MMU for dynamic VRAM usage

Discuss the development of new homebrew software, tools and libraries.

Moderators: cheriff, TyRaNiD

Post Reply
User avatar
Raphael
Posts: 646
Joined: Tue Jan 17, 2006 4:54 pm
Location: Germany
Contact:

MMU for dynamic VRAM usage

Post by Raphael »

I just wrote a little MMU for dynamically allocating/freeing memory on the GU in a well-known manner. This will be essential when trying to create a good dynamic texture manager.

The code is based on the malloc implementation of the sdk and I tried to keep the coding style the same.

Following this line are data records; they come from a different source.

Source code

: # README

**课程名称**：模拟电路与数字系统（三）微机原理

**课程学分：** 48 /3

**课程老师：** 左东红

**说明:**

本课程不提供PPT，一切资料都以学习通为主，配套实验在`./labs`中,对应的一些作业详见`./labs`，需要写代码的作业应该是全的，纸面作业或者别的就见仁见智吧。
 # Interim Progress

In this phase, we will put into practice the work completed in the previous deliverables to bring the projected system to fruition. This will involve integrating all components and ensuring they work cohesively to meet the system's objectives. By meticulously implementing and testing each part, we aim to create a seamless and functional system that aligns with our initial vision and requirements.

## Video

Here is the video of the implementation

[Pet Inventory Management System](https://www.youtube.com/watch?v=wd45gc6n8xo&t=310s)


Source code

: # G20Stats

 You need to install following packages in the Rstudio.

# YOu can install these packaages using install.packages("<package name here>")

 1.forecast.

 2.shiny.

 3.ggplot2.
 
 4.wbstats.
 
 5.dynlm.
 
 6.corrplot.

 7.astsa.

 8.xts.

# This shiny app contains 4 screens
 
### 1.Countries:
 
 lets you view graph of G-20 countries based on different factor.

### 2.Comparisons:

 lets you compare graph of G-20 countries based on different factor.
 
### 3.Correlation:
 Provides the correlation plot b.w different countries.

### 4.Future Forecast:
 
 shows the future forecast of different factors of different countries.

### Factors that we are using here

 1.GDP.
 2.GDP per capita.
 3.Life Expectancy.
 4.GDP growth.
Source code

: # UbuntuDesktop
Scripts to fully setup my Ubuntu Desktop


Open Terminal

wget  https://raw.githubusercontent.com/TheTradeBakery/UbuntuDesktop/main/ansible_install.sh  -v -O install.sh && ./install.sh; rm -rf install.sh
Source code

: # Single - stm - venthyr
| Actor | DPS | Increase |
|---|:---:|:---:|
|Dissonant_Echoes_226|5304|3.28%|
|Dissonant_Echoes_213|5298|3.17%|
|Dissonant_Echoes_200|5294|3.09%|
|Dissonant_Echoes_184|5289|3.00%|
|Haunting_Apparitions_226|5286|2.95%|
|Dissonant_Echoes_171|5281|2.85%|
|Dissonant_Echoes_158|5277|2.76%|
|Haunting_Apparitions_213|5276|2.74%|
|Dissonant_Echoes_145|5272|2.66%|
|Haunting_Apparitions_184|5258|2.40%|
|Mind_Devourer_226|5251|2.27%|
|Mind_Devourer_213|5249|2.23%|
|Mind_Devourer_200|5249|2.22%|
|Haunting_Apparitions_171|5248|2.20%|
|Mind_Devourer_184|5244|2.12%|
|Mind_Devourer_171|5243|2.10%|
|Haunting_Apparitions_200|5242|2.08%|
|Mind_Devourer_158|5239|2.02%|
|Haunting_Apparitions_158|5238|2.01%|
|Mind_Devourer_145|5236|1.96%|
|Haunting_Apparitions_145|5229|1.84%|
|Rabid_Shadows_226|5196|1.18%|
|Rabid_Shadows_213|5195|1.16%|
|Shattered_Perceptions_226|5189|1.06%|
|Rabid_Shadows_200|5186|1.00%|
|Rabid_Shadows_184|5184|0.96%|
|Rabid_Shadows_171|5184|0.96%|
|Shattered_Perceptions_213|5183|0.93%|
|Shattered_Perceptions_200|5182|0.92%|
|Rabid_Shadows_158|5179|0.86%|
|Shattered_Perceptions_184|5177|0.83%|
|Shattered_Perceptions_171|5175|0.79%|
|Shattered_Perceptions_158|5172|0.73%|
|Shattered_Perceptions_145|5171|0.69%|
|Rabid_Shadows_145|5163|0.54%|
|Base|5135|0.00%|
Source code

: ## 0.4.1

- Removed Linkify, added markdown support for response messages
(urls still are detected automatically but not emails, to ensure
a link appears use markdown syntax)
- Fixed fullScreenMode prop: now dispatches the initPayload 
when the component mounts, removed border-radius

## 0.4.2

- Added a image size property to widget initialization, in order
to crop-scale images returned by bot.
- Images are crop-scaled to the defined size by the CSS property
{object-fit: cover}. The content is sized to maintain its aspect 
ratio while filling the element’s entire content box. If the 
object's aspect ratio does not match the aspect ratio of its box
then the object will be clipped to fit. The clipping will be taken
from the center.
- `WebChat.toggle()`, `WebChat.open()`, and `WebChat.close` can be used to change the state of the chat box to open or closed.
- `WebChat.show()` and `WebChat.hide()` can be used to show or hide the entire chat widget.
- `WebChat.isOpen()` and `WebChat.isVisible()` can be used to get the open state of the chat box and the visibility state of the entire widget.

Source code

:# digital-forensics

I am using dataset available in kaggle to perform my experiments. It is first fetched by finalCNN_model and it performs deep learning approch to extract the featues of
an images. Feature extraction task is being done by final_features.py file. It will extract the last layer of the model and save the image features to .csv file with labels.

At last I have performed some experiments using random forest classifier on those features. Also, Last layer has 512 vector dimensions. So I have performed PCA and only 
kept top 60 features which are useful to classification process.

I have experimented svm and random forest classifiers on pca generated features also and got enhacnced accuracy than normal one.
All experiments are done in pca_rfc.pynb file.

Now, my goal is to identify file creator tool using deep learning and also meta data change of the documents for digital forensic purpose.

Currently this provides functions for allocating with 16 byte alignment (valloc), freeing (vfree), getting free vram (vmemavail) and getting largest free block (vlargestblock) as well as a easy way to convert GU relative pointers to absolute and vice versa.
valloc always returns absolute pointers, so if you want to allocate your framebuffer/backbuffer/zbuffer to submit them to the GU with sceGuDrawBuffer or alike, you have to convert them to relative pointers with vrelptr( ptr ). Else than that, there's no limitation.

Useage:
- extract the zip to your application dir
- edit your makefile and add valloc.o to the OBJS
- #include "valloc.h" in your application
- use it

Enjoy.
Raphael

valloc.zip
71M
Posts: 122
Joined: Tue Jun 21, 2005 5:28 am
Location: London

Post by 71M »

Very useful indeed!
Thanks for sharing that with everyone.

Cheers,
71M
subbie
Posts: 122
Joined: Thu May 05, 2005 4:14 am

Post by subbie »

Yay!! I so could use this on both my projects. Thanks for sharing. :D
User avatar
dot_blank
Posts: 498
Joined: Wed Sep 28, 2005 8:47 am
Location: Brasil

Post by dot_blank »

thank you very much ...this works a dream :)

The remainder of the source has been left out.